Hi Tom!

On 14 Sep 2005, at 11:15, Tom Keiser wrote:

On 9/14/05, Roland Kuhn <[EMAIL PROTECTED]> wrote:

Dear experts!

Having just strace'd the fileserver (non-LWP, single-threaded) on
Linux, I noticed that the data are read from disk using readv in
packets of 1396bytes, 16kB per syscall. In the face of chunksize=1MB
from the client side this does not seem terribly efficient to me, but
of course I see the benefit of reading chunks which can readily be
transferred.

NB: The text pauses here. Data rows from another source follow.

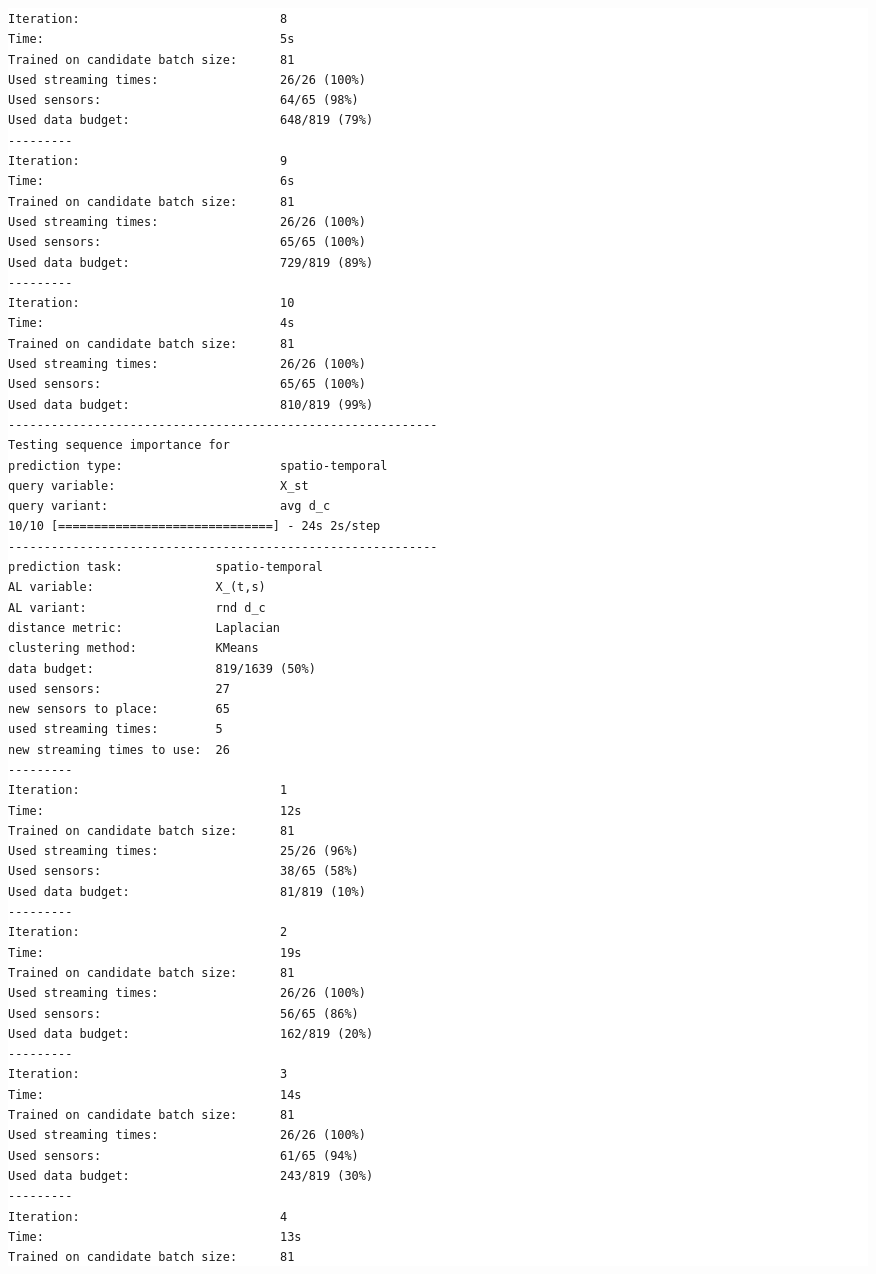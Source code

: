     Iteration:                            8
    Time:                                 5s
    Trained on candidate batch size:      81
    Used streaming times:                 26/26 (100%)
    Used sensors:                         64/65 (98%)
    Used data budget:                     648/819 (79%)
    ---------
    Iteration:                            9
    Time:                                 6s
    Trained on candidate batch size:      81
    Used streaming times:                 26/26 (100%)
    Used sensors:                         65/65 (100%)
    Used data budget:                     729/819 (89%)
    ---------
    Iteration:                            10
    Time:                                 4s
    Trained on candidate batch size:      81
    Used streaming times:                 26/26 (100%)
    Used sensors:                         65/65 (100%)
    Used data budget:                     810/819 (99%)
    ------------------------------------------------------------
    Testing sequence importance for
    prediction type:                      spatio-temporal
    query variable:                       X_st
    query variant:                        avg d_c
    10/10 [==============================] - 24s 2s/step
    ------------------------------------------------------------
    prediction task:             spatio-temporal
    AL variable:                 X_(t,s)
    AL variant:                  rnd d_c
    distance metric:             Laplacian
    clustering method:           KMeans
    data budget:                 819/1639 (50%)
    used sensors:                27
    new sensors to place:        65
    used streaming times:        5
    new streaming times to use:  26
    ---------
    Iteration:                            1
    Time:                                 12s
    Trained on candidate batch size:      81
    Used streaming times:                 25/26 (96%)
    Used sensors:                         38/65 (58%)
    Used data budget:                     81/819 (10%)
    ---------
    Iteration:                            2
    Time:                                 19s
    Trained on candidate batch size:      81
    Used streaming times:                 26/26 (100%)
    Used sensors:                         56/65 (86%)
    Used data budget:                     162/819 (20%)
    ---------
    Iteration:                            3
    Time:                                 14s
    Trained on candidate batch size:      81
    Used streaming times:                 26/26 (100%)
    Used sensors:                         61/65 (94%)
    Used data budget:                     243/819 (30%)
    ---------
    Iteration:                            4
    Time:                                 13s
    Trained on candidate batch size:      81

If my interpretation is wrong or this is an artifact of
not using tviced, please say so (if possible with a short reference
to the source), otherwise it would be nice to know why the fileserver
cannot read(fd, buf, 1048576) as that would give at least one order
of magnitude better performance from the RAID and (journalled)
filesystem.



This is an artifact of the bad decisions that were made when
implemeting the rx jumbogram protocol many years ago.  Unfortunately,
jumbogram extension headers are interspersed between each data
continuation vector.  Thus, we need a separate system iovec for each
rx packet continuation buffer.  The end result is storedata_rxstyle
and fetchdata_rxstyle end up doing two vector io syscalls
(recvmsg+writev or readv+sendmsg) per ~16kb of data.  The jumbogram
protocol needs to be replaced.

Thanks for the explanation. Wouldn't it be possible to keep the network protocol (including the sendmsg) as it is, but still to read bigger chunks? The outgoing messages are constructed using iovecs anyway, so why not intersperse the extension headers at sendmsg time?